Patients with biliary tract carcinoma who harbor locally advanced or distant metastatic disease are not candidates for surgery, and receive either systemic chemotherapy or local irradiation. However, there are few avenues available to monitor the effectiveness of therapy, or to assess for minimal residual disease in the face of therapeutic response. To ensure that these patients receive effective treatment and avoid unnecessary toxicities, it is mandatory to have a sensitive and specific test to monitor the therapeutic response in vivo using a relatively non-invasive assay.

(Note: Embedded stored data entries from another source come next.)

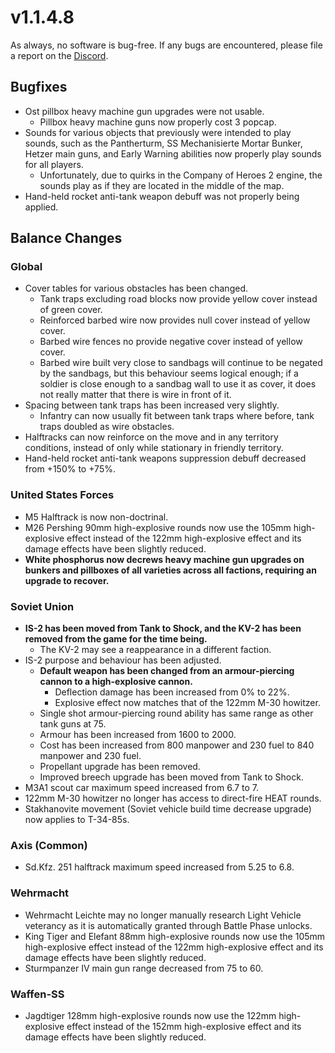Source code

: # v1.1.4.8

As always, no software is bug-free. If any bugs are encountered, please file a report on the [Discord](https://discord.gg/6VeK5jhggB).

## Bugfixes

- Ost pillbox heavy machine gun upgrades were not usable.
  - Pillbox heavy machine guns now properly cost 3 popcap.
- Sounds for various objects that previously were intended to play sounds, such as the Pantherturm, SS Mechanisierte Mortar Bunker, Hetzer main guns, and Early Warning abilities now properly play sounds for all players.
  - Unfortunately, due to quirks in the Company of Heroes 2 engine, the sounds play as if they are located in the middle of the map.
- Hand-held rocket anti-tank weapon debuff was not properly being applied.

## Balance Changes

### Global

- Cover tables for various obstacles has been changed.
  - Tank traps excluding road blocks now provide yellow cover instead of green cover.
  - Reinforced barbed wire now provides null cover instead of yellow cover.
  - Barbed wire fences no provide negative cover instead of yellow cover.
  - Barbed wire built very close to sandbags will continue to be negated by the sandbags, but this behaviour seems logical enough; if a soldier is close enough to a sandbag wall to use it as cover, it does not really matter that there is wire in front of it.
- Spacing between tank traps has been increased very slightly.
  - Infantry can now usually fit between tank traps where before, tank traps doubled as wire obstacles.
- Halftracks can now reinforce on the move and in any territory conditions, instead of only while stationary in friendly territory.
- Hand-held rocket anti-tank weapons suppression debuff decreased from +150% to +75%.

### United States Forces

- M5 Halftrack is now non-doctrinal.
- M26 Pershing 90mm high-explosive rounds now use the 105mm high-explosive effect instead of the 122mm high-explosive effect and its damage effects have been slightly reduced.
- **White phosphorus now decrews heavy machine gun upgrades on bunkers and pillboxes of all varieties across all factions, requiring an upgrade to recover.**

### Soviet Union

- **IS-2 has been moved from Tank to Shock, and the KV-2 has been removed from the game for the time being.**
  - The KV-2 may see a reappearance in a different faction.
- IS-2 purpose and behaviour has been adjusted.
  - **Default weapon has been changed from an armour-piercing cannon to a high-explosive cannon.**
    - Deflection damage has been increased from 0% to 22%.
    - Explosive effect now matches that of the 122mm M-30 howitzer.
  - Single shot armour-piercing round ability has same range as other tank guns at 75.
  - Armour has been increased from 1600 to 2000.
  - Cost has been increased from 800 manpower and 230 fuel to 840 manpower and 230 fuel.
  - Propellant upgrade has been removed.
  - Improved breech upgrade has been moved from Tank to Shock.
- M3A1 scout car maximum speed increased from 6.7 to 7.
- 122mm M-30 howitzer no longer has access to direct-fire HEAT rounds.
- Stakhanovite movement (Soviet vehicle build time decrease upgrade) now applies to T-34-85s.

### Axis (Common)

- Sd.Kfz. 251 halftrack maximum speed increased from 5.25 to 6.8.

### Wehrmacht

- Wehrmacht Leichte may no longer manually research Light Vehicle veterancy as it is automatically granted through Battle Phase unlocks.
- King Tiger and Elefant 88mm high-explosive rounds now use the 105mm high-explosive effect instead of the 122mm high-explosive effect and its damage effects have been slightly reduced.
- Sturmpanzer IV main gun range decreased from 75 to 60.

### Waffen-SS

- Jagdtiger 128mm high-explosive rounds now use the 122mm high-explosive effect instead of the 152mm high-explosive effect and its damage effects have been slightly reduced.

Activation of oncogenes and inactivation of tumor suppressor genes have been identified as important contributors in the development of biliary tract carcinoma.7,8,9 The incidence of KRAS2 mutations that have been reported in biliary tract carcinoma varies widely ranging from 0% to 100%, depending on what techniques have been used. KRAS2 mutations most commonly occur at codon 12, including GGT to AGT, GAT, and GTT.9,10 Detection of KRAS2 mutations in bile has been explored as a potential diagnostic test by several groups. However, in these studies, although KRAS mutations were detected in the primary tumors of more than 80% cases, a much lower frequency of KRAS2 mutations was observed in bile from the same population,6,11,12 which probably resulted from the presence of excessive wild-type DNA in the bile. An identical technological pitfall exists for detecting mutant DNA in serum. A sensitive and specific assay could improve the detection of mutant KRAS2 to a great extent.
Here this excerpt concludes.